Allison Moorer may have seemed like one of Nashville's most promising new voices when she first emerged with the album Alabama Song in 1998, but with the passage of time, it's become abundantly clear she has something else in mind besides being contemporary country's Next Big Thing.
On Crows, her seventh studio album, Moorer's country influences have practically vanished, and the rock & roll vibe that informed The Hardest Part and The Duel has faded; instead, Crows is a mature and artful set of keenly intelligent pop tunes from a singer and songwriter determined to avoid easy categorization.
Moorer wrote 12 of the 13 songs on Crows, and producer R.S.
Field has teamed her with a small but expert backing trio (including Field on percussion, Brad Jones on bass, and Joe McMahan on guitar) who give these songs a rich, moody tone that meshes gracefully with the tales of broken hearts and bruised lives that inform Moorer's lyrics.
Moorer's a gifted singer, and her vocals on Crows show a control and confidence that's impressive even by her high standards, but she doesn't get nearly as much credit as a songwriter, and her compositions on Crows are quietly remarkable stuff, suggesting a previously unimagined middle ground between Bobbie Gentry and Laura Nyro.

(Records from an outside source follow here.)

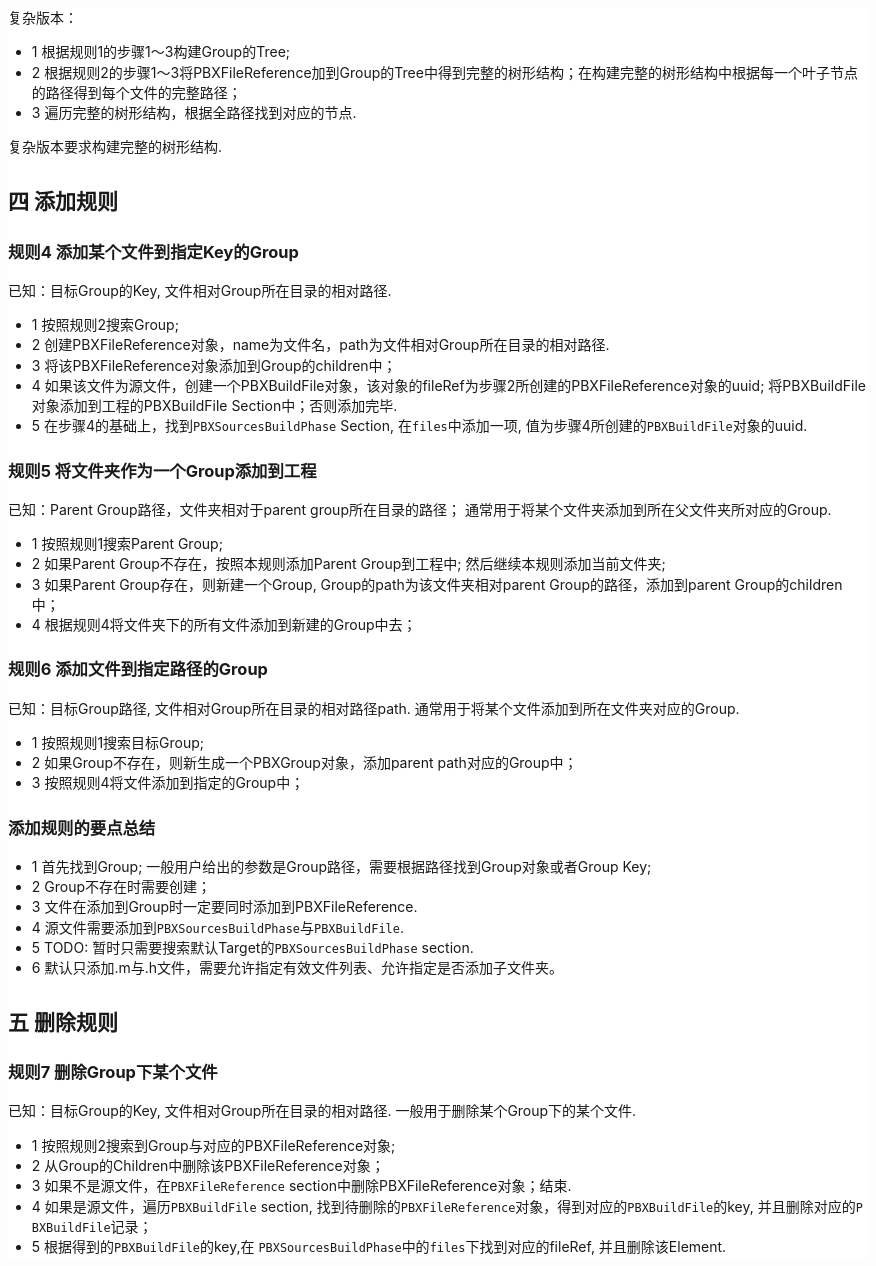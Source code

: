 复杂版本：

* 1 根据规则1的步骤1～3构建Group的Tree;
* 2 根据规则2的步骤1～3将PBXFileReference加到Group的Tree中得到完整的树形结构；在构建完整的树形结构中根据每一个叶子节点的路径得到每个文件的完整路径；
* 3 遍历完整的树形结构，根据全路径找到对应的节点.

复杂版本要求构建完整的树形结构.

## 四 添加规则

### 规则4 添加某个文件到指定Key的Group
已知：目标Group的Key, 文件相对Group所在目录的相对路径.

* 1 按照规则2搜索Group;
* 2 创建PBXFileReference对象，name为文件名，path为文件相对Group所在目录的相对路径.
* 3 将该PBXFileReference对象添加到Group的children中；
* 4 如果该文件为源文件，创建一个PBXBuildFile对象，该对象的fileRef为步骤2所创建的PBXFileReference对象的uuid; 将PBXBuildFile对象添加到工程的PBXBuildFile Section中；否则添加完毕.
* 5 在步骤4的基础上，找到`PBXSourcesBuildPhase` Section, 在`files`中添加一项, 值为步骤4所创建的`PBXBuildFile`对象的uuid.

### 规则5 将文件夹作为一个Group添加到工程
已知：Parent Group路径，文件夹相对于parent group所在目录的路径； 通常用于将某个文件夹添加到所在父文件夹所对应的Group.

* 1 按照规则1搜索Parent Group;
* 2 如果Parent Group不存在，按照本规则添加Parent Group到工程中; 然后继续本规则添加当前文件夹;
* 3 如果Parent Group存在，则新建一个Group, Group的path为该文件夹相对parent Group的路径，添加到parent Group的children中；
* 4 根据规则4将文件夹下的所有文件添加到新建的Group中去；

### 规则6 添加文件到指定路径的Group 
已知：目标Group路径, 文件相对Group所在目录的相对路径path. 通常用于将某个文件添加到所在文件夹对应的Group.

* 1 按照规则1搜索目标Group;
* 2 如果Group不存在，则新生成一个PBXGroup对象，添加parent path对应的Group中；
* 3 按照规则4将文件添加到指定的Group中；

### 添加规则的要点总结
* 1 首先找到Group; 一般用户给出的参数是Group路径，需要根据路径找到Group对象或者Group Key;
* 2 Group不存在时需要创建；
* 3 文件在添加到Group时一定要同时添加到PBXFileReference.
* 4 源文件需要添加到`PBXSourcesBuildPhase`与`PBXBuildFile`.
* 5 TODO: 暂时只需要搜索默认Target的`PBXSourcesBuildPhase` section.
* 6 默认只添加.m与.h文件，需要允许指定有效文件列表、允许指定是否添加子文件夹。

## 五 删除规则

### 规则7 删除Group下某个文件
已知：目标Group的Key, 文件相对Group所在目录的相对路径. 一般用于删除某个Group下的某个文件.

* 1 按照规则2搜索到Group与对应的PBXFileReference对象;
* 2 从Group的Children中删除该PBXFileReference对象；
* 3 如果不是源文件，在`PBXFileReference` section中删除PBXFileReference对象；结束.
* 4 如果是源文件，遍历`PBXBuildFile` section, 找到待删除的`PBXFileReference`对象，得到对应的`PBXBuildFile`的key, 并且删除对应的`PBXBuildFile`记录；
* 5 根据得到的`PBXBuildFile`的key,在 `PBXSourcesBuildPhase`中的`files`下找到对应的fileRef, 并且删除该Element.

That a song as simple yet gently eloquent as "The Stars and I" could follow something as lovely but deeply troubling as "Easy in the Summertime," with each seeming like matched parts of a striking whole, is an accomplishment few singer/songwriters could manage these days, and it's one of several minor miracles Moorer brings about here.
If Crows was the first album from a new artist, it would certainly be hailed as the debut of a powerful new voice, and the fact that it comes from someone who has already been making fine music in notably different styles makes the accomplishment all the more impressive.